Sin la voluntad [ni la autoridad] para escribir sus necrológicas, nos detenemos en tres nombres que bien merecen un minuto de homenaje. Me refiero a Fermín Eguía, Josefa [Pepita] Emilia Puga y Beatriz Sarlo. Cada uno en lo suyo, auténticos «tesoros nacionales vivientes». Fermín, acuarelista inigualable en nuestro país; Pepita, asistente y sucesora de Domingo Viau, un librero, galerista y editor de renombre, y Beatriz, entre sus pares, la intelectual más relevante de Argentina.
Creo haber vivido el mismo pesar hace muchos años ya, cuando falleció Aníbal Troilo [1914 - 1975], el inigualado Pichuco, «el bandoneón mayor de Buenos Aires». Muy joven y aún descubriendo esta ciudad, en reiteradas ocasiones me había propuesto escucharlo y sentir en directo su manera tan especial de vivir-componer-interpretar el tango. No era mi ritmo musical preferido, pero su voz e historia leída en algunos artículos habían despertado un especial interés, y en ese tiempo, actuaba con resonante éxito junto a Horacio Ferrer en el teatro Odeón. Pero la vida universitaria, el pensar que todos somos eternos y otras tonterías hicieron que una mañana despertara con la triste noticia. Pichuco había partido…

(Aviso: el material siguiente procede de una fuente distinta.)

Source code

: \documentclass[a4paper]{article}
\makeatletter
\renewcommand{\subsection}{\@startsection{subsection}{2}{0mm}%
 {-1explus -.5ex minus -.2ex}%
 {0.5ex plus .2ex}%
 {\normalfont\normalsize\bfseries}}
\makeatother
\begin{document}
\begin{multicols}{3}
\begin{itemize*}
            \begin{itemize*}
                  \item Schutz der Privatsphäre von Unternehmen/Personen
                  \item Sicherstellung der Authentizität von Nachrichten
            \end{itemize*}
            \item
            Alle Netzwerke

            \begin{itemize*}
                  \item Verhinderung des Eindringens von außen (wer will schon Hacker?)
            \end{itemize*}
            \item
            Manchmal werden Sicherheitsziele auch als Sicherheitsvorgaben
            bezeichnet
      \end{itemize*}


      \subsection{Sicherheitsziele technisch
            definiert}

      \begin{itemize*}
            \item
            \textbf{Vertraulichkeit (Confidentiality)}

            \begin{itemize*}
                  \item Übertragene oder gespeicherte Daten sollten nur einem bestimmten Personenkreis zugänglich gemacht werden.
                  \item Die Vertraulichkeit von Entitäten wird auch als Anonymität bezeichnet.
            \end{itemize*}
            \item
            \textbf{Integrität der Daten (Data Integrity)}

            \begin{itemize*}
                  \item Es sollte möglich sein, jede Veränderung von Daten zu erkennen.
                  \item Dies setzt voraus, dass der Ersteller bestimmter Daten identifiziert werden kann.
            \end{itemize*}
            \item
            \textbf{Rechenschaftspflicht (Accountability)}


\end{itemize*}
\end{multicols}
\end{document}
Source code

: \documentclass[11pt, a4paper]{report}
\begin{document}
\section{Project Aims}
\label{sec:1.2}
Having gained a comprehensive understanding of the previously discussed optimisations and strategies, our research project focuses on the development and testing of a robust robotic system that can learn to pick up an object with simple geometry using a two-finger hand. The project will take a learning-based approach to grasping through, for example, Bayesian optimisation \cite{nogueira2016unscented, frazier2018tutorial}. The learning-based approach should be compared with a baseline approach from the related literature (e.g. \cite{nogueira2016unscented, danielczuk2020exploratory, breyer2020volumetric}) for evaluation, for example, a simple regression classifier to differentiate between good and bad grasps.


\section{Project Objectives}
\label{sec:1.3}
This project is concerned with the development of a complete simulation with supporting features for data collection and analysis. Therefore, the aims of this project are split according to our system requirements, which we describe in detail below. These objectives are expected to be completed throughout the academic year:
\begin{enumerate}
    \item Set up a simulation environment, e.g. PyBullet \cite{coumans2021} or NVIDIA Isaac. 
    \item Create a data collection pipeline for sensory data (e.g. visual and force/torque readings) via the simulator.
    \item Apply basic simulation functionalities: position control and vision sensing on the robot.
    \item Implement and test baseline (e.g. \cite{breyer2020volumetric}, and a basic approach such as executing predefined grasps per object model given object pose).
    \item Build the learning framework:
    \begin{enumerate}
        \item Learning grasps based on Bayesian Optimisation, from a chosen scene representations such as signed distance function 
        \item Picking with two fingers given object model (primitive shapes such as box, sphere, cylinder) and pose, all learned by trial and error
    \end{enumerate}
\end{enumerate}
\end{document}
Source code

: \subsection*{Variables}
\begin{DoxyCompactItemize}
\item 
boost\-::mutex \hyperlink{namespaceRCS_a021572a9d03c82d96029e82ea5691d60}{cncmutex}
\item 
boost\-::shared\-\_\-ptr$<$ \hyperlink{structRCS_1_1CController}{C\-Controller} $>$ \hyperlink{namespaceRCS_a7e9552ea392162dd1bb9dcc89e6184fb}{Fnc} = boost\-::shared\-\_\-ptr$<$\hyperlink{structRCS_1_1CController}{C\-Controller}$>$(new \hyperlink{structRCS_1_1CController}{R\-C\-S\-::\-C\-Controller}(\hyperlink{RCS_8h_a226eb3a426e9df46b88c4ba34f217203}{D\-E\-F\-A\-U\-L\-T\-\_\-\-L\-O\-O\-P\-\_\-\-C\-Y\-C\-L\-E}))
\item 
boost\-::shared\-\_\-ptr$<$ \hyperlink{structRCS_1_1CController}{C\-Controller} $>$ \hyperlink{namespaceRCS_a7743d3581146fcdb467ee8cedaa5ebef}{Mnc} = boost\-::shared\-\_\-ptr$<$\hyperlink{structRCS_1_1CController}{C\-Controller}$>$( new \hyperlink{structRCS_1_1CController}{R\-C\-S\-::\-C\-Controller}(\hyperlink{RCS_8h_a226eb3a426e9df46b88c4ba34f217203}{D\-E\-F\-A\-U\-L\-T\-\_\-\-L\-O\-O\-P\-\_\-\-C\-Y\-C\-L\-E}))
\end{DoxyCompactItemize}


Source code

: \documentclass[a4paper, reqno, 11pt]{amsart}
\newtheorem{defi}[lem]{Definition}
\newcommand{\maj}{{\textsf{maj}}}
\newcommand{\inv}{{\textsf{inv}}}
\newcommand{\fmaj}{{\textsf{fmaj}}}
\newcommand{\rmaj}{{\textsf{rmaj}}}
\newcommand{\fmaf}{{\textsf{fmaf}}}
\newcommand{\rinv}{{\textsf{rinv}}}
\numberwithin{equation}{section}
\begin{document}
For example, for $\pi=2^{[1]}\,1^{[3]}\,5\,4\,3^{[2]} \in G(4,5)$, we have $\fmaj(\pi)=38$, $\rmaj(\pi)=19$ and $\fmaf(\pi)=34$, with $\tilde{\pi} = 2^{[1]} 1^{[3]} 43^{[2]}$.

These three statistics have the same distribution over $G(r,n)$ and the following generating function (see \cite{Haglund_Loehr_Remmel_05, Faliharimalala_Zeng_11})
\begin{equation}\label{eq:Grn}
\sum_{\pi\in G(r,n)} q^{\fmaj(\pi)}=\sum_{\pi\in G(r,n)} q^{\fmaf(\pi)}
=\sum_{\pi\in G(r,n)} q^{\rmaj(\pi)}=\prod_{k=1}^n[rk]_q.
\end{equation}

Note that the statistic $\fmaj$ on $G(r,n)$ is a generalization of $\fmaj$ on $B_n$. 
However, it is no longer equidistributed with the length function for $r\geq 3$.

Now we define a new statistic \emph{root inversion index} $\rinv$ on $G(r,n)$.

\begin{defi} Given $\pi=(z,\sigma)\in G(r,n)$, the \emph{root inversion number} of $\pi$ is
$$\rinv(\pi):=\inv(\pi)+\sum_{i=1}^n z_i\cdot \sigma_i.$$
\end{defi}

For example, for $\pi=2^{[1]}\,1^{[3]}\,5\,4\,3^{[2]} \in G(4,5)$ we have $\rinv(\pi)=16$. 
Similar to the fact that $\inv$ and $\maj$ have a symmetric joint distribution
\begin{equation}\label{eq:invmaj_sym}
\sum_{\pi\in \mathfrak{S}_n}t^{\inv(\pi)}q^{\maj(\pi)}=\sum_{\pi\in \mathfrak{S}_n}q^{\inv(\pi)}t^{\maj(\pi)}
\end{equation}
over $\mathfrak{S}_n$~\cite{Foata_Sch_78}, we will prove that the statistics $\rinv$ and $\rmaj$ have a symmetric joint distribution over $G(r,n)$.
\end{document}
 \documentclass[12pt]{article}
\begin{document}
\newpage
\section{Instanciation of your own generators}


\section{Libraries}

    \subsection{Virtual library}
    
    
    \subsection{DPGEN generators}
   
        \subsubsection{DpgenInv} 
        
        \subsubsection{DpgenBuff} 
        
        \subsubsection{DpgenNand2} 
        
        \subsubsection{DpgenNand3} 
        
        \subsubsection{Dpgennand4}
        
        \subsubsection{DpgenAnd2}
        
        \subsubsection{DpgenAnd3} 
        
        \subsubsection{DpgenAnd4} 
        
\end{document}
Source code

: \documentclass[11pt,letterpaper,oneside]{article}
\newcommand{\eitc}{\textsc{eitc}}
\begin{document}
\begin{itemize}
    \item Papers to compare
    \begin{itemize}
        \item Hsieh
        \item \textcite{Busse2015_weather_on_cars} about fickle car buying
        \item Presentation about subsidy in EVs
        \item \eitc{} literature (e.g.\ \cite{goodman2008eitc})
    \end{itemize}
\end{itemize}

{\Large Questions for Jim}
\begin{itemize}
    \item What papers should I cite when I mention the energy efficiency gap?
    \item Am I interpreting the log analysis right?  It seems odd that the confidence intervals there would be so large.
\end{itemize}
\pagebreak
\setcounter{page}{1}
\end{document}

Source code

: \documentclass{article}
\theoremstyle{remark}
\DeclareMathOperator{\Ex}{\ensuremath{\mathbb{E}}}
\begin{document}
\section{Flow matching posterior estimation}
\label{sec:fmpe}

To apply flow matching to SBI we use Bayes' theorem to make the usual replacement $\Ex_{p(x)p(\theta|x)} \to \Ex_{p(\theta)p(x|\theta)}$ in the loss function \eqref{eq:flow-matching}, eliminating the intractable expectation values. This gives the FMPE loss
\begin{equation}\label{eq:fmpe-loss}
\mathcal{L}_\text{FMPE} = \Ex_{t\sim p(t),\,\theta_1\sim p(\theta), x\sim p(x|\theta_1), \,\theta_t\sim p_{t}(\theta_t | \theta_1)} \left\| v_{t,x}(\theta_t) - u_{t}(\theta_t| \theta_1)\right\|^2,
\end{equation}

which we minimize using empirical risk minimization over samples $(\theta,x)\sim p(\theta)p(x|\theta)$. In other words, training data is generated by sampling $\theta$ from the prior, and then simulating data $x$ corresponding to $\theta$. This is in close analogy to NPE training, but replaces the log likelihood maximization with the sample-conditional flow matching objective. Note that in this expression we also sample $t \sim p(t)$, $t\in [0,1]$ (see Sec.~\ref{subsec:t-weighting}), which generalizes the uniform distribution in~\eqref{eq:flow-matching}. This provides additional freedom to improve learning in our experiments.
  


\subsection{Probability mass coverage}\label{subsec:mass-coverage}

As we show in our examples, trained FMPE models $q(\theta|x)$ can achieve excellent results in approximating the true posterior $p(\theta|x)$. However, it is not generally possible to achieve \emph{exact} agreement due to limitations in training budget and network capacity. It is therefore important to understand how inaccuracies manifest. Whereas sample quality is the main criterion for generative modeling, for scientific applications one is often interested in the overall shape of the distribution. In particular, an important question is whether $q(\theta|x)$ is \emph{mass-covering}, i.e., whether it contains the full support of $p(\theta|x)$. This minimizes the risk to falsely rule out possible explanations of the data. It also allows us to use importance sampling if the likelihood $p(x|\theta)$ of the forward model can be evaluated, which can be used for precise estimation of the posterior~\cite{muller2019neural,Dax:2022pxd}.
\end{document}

Aquella misma tristeza es la que he sentido estos días. No fui amigo de ninguno de estos tres gigantes, no los frecuenté, pero he hablado mucho de ellos, he disfrutado de sus obras y con sus historias, y lo seguiré haciendo como me sucede cuando escucho ese bandoneón de Pichuco… Pero no será igual.
De esto se trata la vida también. De presencias y ausencias. Y de enseñanzas…
Como todos los años, para esta época había comenzado a redactar un balance, pero Fermín, Pepita y Beatríz me llevaron por otros caminos, y con sus sabidurías - y la de Osvaldo Soriano, otro enorme pilar de la cultura argentina - , nos quedamos con aquella inolvidable frase - advierto que no me agradan las malas palabras - que lo dice todo: «la puta que vale la pena estar vivos».
Con esa sensación, y agradeciendo el acompañamiento de los colaboradores y lectores que tanto nos impulsa, brindamos por un 2025 más amigable.